Dans notre section, après la déroute électorale des présidentielles, nous avions réuni l’ensemble des militants. La direction sortante penchait, avec JC Gayssot, pour ne pas présenter de candidat coco aux législatives qui allaient suivre, et proposait de rallier le candidat socialiste dès le premier tour, arguant le « danger Le Pen ». Nous avons bien fait de mettre cette direction en minorité et de présenter notre candidat, ceci nous a permis de maintenir, puis de développer notre influence communiste à Béziers. Nous avions contre nous, la direction fédérale et l’ensemble du comité fédéral de l’époque. Je ne vous raconterai pas les réunions du comité fédéral, houleuses, agressives, insultantes que nous avons connu. Nous sommes restés au parti. Nous avons continué à développer une politique communiste et la situation est, dans notre département, totalement inversée. Nous avons même, ce qui paraissait impensable il y a quelques années, deux camarades au bureau fédéral. Nous allons d’ailleurs aborder les municipales dans une situation politique largement plus favorable que lors des précédentes. En effet, la division continuant, nous avions en face de nous une liste socialiste qui comportait quatre communistes, dont l’ancienne secrétaire de la section et le secrétaire fédéral de l’époque (qui aujourd’hui est à la direction de La Marseillaise).

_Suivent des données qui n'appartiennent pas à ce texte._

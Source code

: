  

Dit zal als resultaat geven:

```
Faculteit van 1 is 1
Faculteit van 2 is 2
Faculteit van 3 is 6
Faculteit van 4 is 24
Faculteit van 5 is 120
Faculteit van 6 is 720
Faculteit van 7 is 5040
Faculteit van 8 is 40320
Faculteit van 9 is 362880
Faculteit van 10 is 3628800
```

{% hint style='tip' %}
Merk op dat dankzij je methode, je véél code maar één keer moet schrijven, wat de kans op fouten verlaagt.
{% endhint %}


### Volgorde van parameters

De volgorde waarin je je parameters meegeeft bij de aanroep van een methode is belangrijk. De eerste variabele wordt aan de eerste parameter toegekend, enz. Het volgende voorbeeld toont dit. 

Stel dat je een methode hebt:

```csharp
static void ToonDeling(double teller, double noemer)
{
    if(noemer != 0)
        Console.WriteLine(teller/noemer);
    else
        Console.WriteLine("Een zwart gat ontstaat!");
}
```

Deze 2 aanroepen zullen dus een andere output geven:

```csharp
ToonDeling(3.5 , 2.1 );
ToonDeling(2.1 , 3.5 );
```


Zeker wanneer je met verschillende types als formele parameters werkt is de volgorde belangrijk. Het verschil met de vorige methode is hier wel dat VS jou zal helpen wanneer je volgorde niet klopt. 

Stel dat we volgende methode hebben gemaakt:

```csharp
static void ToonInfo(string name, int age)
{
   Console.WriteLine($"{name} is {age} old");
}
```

Aujourd’hui, notre section est unie pour ces échéances électorales... Vous pouvez imaginer quelle aurait été la situation si, excédés, écoeurés, désabusés, nous avions quitté le parti.
Redonner au pays un parti communiste digne de ce nom, c’est plus qu’une urgence aujourd’hui, en France. Les différentes élections qui se sont tenues depuis les présidentielles montrent, par l’importance du vote « Le Pen » et surtout par la puissance des abstentions, un désarroi croissant dans les têtes. Les suffrages qui se sont reportés sur les candidats du « Front de gauche » sont décevants et indiquent eux aussi une perte de confiance... dans l’avenir.

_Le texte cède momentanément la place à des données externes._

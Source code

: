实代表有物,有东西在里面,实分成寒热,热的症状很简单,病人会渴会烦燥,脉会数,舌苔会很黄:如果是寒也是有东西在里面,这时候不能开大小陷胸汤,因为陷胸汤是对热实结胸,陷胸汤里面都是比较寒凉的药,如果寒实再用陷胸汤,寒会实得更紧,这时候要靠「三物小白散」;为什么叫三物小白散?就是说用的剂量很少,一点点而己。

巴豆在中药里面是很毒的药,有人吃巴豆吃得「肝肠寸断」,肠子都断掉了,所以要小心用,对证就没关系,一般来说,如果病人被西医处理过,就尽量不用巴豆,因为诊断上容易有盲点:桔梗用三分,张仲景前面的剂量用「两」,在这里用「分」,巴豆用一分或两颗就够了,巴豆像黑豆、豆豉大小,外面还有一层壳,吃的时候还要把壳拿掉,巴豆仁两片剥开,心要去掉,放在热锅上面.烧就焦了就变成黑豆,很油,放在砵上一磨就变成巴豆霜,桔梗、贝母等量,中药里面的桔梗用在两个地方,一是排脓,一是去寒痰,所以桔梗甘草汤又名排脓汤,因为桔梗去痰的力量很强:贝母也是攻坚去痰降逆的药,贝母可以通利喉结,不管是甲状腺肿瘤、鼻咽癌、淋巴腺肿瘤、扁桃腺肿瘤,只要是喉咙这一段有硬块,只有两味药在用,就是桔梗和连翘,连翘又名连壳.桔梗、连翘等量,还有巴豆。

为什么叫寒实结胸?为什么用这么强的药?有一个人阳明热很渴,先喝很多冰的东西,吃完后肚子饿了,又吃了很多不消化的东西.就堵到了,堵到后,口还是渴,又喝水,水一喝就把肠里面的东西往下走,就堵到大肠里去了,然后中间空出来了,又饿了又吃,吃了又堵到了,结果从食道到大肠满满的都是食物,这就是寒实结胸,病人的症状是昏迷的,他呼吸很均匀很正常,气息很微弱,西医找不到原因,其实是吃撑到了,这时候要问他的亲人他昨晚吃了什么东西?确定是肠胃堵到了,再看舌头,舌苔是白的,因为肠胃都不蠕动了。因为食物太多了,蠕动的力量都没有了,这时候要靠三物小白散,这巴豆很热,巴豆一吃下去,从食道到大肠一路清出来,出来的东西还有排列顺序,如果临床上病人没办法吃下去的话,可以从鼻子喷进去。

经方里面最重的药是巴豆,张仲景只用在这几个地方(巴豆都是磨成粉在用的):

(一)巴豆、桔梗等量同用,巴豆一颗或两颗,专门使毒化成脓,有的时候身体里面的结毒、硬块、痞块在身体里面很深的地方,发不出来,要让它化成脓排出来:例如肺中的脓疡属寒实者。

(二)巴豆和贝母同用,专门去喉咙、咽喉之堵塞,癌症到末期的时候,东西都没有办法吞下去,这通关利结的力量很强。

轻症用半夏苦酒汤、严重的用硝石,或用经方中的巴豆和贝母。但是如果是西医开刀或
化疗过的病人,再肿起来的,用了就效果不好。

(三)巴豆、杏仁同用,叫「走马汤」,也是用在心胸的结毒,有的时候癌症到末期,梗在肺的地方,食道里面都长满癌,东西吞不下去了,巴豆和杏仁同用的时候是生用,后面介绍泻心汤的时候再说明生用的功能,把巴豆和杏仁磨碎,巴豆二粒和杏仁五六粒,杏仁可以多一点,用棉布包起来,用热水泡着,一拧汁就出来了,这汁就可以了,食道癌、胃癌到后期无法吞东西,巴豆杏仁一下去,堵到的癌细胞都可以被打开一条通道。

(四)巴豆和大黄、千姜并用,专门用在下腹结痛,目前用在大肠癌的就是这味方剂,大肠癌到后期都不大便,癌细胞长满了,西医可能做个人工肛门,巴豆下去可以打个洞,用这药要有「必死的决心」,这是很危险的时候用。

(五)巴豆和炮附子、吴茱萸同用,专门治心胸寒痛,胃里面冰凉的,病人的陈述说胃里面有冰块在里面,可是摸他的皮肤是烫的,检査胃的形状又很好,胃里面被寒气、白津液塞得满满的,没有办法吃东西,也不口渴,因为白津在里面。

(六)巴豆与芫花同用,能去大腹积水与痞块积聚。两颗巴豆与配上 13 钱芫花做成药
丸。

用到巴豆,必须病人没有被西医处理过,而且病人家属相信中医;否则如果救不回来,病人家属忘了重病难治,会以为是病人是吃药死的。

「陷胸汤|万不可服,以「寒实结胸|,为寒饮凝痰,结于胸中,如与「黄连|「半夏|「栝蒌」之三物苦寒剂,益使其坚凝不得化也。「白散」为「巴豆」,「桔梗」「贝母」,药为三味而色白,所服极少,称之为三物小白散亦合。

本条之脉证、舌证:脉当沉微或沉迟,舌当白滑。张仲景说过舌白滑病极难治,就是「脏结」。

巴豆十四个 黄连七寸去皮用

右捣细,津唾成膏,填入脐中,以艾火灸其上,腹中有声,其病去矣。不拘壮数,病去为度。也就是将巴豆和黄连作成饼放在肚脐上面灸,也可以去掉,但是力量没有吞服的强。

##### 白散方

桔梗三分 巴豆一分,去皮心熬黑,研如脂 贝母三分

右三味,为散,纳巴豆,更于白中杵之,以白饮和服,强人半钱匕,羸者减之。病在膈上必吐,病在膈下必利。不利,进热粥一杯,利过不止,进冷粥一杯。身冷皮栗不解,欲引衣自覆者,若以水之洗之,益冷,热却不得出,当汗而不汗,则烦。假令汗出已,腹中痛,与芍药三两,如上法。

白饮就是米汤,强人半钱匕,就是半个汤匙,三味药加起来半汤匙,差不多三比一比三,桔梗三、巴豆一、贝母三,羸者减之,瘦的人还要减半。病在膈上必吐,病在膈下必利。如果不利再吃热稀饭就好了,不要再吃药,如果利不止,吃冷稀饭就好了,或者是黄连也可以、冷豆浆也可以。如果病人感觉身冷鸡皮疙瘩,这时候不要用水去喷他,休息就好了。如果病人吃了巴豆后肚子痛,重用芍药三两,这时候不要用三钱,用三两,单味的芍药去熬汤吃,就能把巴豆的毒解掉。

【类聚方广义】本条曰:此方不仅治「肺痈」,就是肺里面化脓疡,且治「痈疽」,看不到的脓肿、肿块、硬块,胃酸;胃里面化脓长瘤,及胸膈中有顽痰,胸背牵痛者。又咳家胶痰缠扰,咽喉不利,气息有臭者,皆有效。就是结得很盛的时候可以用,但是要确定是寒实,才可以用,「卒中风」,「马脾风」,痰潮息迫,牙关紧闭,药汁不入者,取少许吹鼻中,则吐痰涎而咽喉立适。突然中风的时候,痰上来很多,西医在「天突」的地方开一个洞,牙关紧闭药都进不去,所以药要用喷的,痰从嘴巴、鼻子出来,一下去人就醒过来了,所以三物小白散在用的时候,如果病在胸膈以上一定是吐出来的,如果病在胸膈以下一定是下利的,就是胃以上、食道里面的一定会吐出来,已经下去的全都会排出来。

L’interview de Thierry Le Paon dans l’Huma de mercredi, l’article de Cohen-Seat sur l’Euro... montrent une tendance nouvelle, une inflexion dans l’attitude de nos dirigeants. La question des cellules a été portée dans le dernier congrès, et dix ans après le congrès de Martigues qui en avait entériné la disparition, cette question est un événement, même si ce congrès, en acceptant le fait, s’est arrangé pour ne pas fournir les moyens nécessaires à leur fonctionnement.

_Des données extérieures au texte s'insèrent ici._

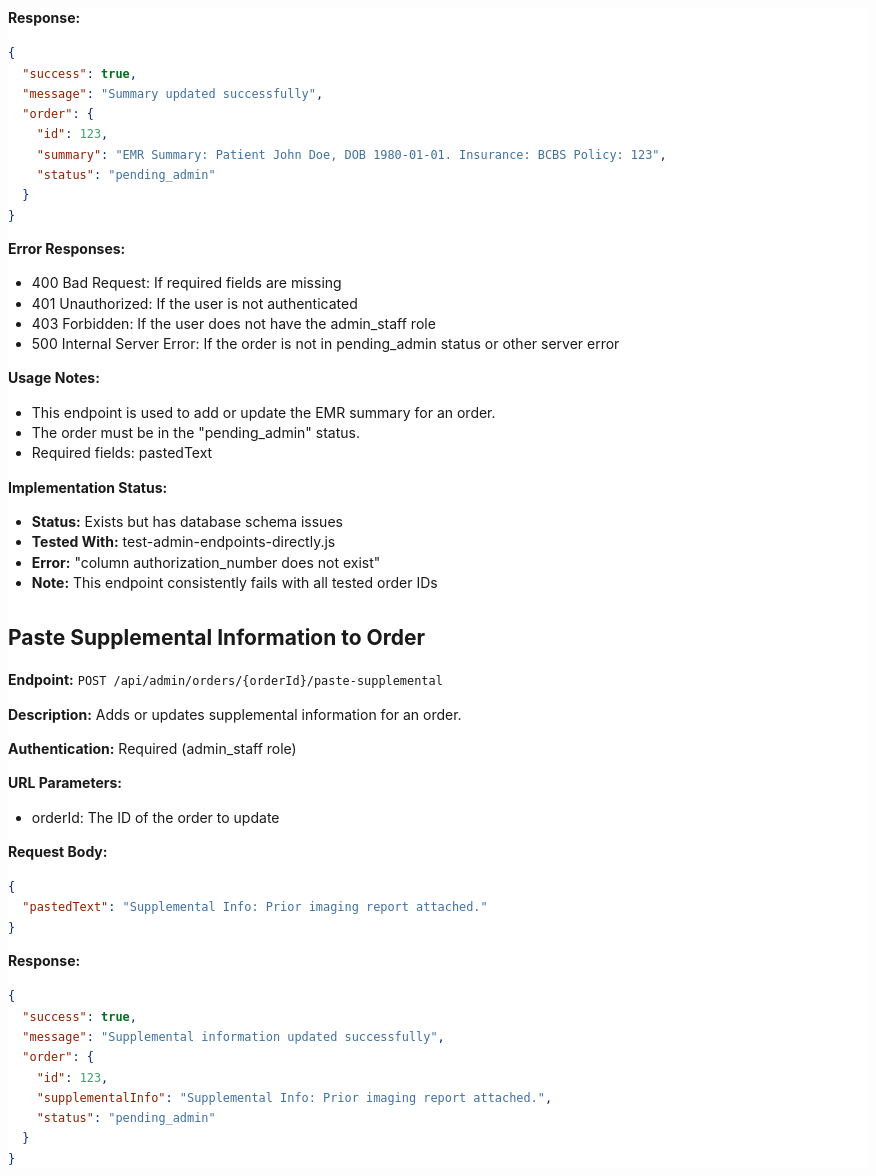 **Response:**
```json
{
  "success": true,
  "message": "Summary updated successfully",
  "order": {
    "id": 123,
    "summary": "EMR Summary: Patient John Doe, DOB 1980-01-01. Insurance: BCBS Policy: 123",
    "status": "pending_admin"
  }
}
```

**Error Responses:**
- 400 Bad Request: If required fields are missing
- 401 Unauthorized: If the user is not authenticated
- 403 Forbidden: If the user does not have the admin_staff role
- 500 Internal Server Error: If the order is not in pending_admin status or other server error

**Usage Notes:**
- This endpoint is used to add or update the EMR summary for an order.
- The order must be in the "pending_admin" status.
- Required fields: pastedText

**Implementation Status:**
- **Status:** Exists but has database schema issues
- **Tested With:** test-admin-endpoints-directly.js
- **Error:** "column authorization_number does not exist"
- **Note:** This endpoint consistently fails with all tested order IDs

## Paste Supplemental Information to Order

**Endpoint:** `POST /api/admin/orders/{orderId}/paste-supplemental`

**Description:** Adds or updates supplemental information for an order.

**Authentication:** Required (admin_staff role)

**URL Parameters:**
- orderId: The ID of the order to update

**Request Body:**
```json
{
  "pastedText": "Supplemental Info: Prior imaging report attached."
}
```

**Response:**
```json
{
  "success": true,
  "message": "Supplemental information updated successfully",
  "order": {
    "id": 123,
    "supplementalInfo": "Supplemental Info: Prior imaging report attached.",
    "status": "pending_admin"
  }
}
```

Concernant la réforme des retraites, la lutte pour l’emploi et du pouvoir d’achat, je pense que nous allons au devant de nombreuses manifestations et le
mouvement social pourrait très bien s’emballer d’ici peu. Nous devons être prêts. Les structures de base du parti sont à reconstruire là où elles ont disparu, et cela ne dépend pas du comité national, mais de nous. Les communistes ont besoin d’un véritable parti communiste.
Nous avons un outil, il ne tient qu’à nous de le nettoyer.